[Data shown — start]

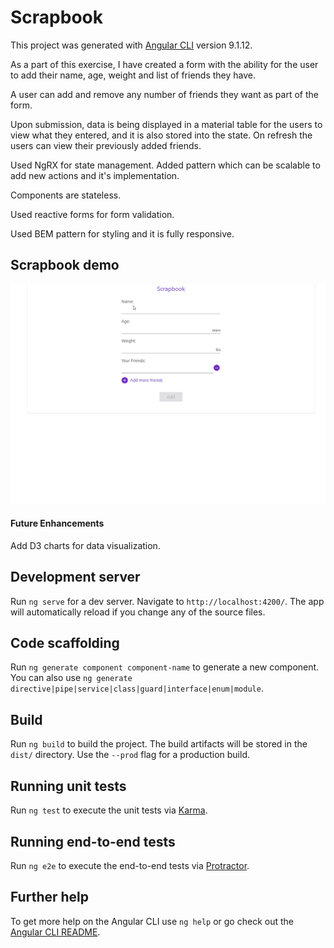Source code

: # Scrapbook

This project was generated with [Angular CLI](https://github.com/angular/angular-cli) version 9.1.12.

As a part of this exercise, I have created a form with the ability for the user to add their name, age, weight and list of friends they have. 

A user can add and remove any number of friends they want as part of the form. 

Upon submission, data is being displayed in a material table for the users to view what they entered, and it is also stored into the state. On refresh the users can view their previously added friends. 

Used NgRX for state management. Added pattern which can be scalable to add new actions and it's implementation.

Components are stateless.  

Used reactive forms for form validation.

Used BEM pattern for styling and it is fully responsive. 

## Scrapbook demo

![](scrapbook.gif)

#### Future Enhancements

Add D3 charts for data visualization.

## Development server

Run `ng serve` for a dev server. Navigate to `http://localhost:4200/`. The app will automatically reload if you change any of the source files.

## Code scaffolding

Run `ng generate component component-name` to generate a new component. You can also use `ng generate directive|pipe|service|class|guard|interface|enum|module`.

## Build

Run `ng build` to build the project. The build artifacts will be stored in the `dist/` directory. Use the `--prod` flag for a production build.

## Running unit tests

Run `ng test` to execute the unit tests via [Karma](https://karma-runner.github.io).

## Running end-to-end tests

Run `ng e2e` to execute the end-to-end tests via [Protractor](http://www.protractortest.org/).

## Further help

To get more help on the Angular CLI use `ng help` or go check out the [Angular CLI README](https://github.com/angular/angular-cli/blob/master/README.md).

[Data shown — finish]

▶ Required action
Where the data contains images, drop them and print the rest exactly.

▶ Exercise result
Source code

: # Scrapbook

This project was generated with [Angular CLI](https://github.com/angular/angular-cli) version 9.1.12.

As a part of this exercise, I have created a form with the ability for the user to add their name, age, weight and list of friends they have. 

A user can add and remove any number of friends they want as part of the form. 

Upon submission, data is being displayed in a material table for the users to view what they entered, and it is also stored into the state. On refresh the users can view their previously added friends. 

Used NgRX for state management. Added pattern which can be scalable to add new actions and it's implementation.

Components are stateless.  

Used reactive forms for form validation.

Used BEM pattern for styling and it is fully responsive. 

## Scrapbook demo

![](scrapbook.gif)

#### Future Enhancements

Add D3 charts for data visualization.

## Development server

Run `ng serve` for a dev server. Navigate to `http://localhost:4200/`. The app will automatically reload if you change any of the source files.

## Code scaffolding

Run `ng generate component component-name` to generate a new component. You can also use `ng generate directive|pipe|service|class|guard|interface|enum|module`.

## Build

Run `ng build` to build the project. The build artifacts will be stored in the `dist/` directory. Use the `--prod` flag for a production build.

## Running unit tests

Run `ng test` to execute the unit tests via [Karma](https://karma-runner.github.io).

## Running end-to-end tests

Run `ng e2e` to execute the end-to-end tests via [Protractor](http://www.protractortest.org/).

## Further help

To get more help on the Angular CLI use `ng help` or go check out the [Angular CLI README](https://github.com/angular/angular-cli/blob/master/README.md).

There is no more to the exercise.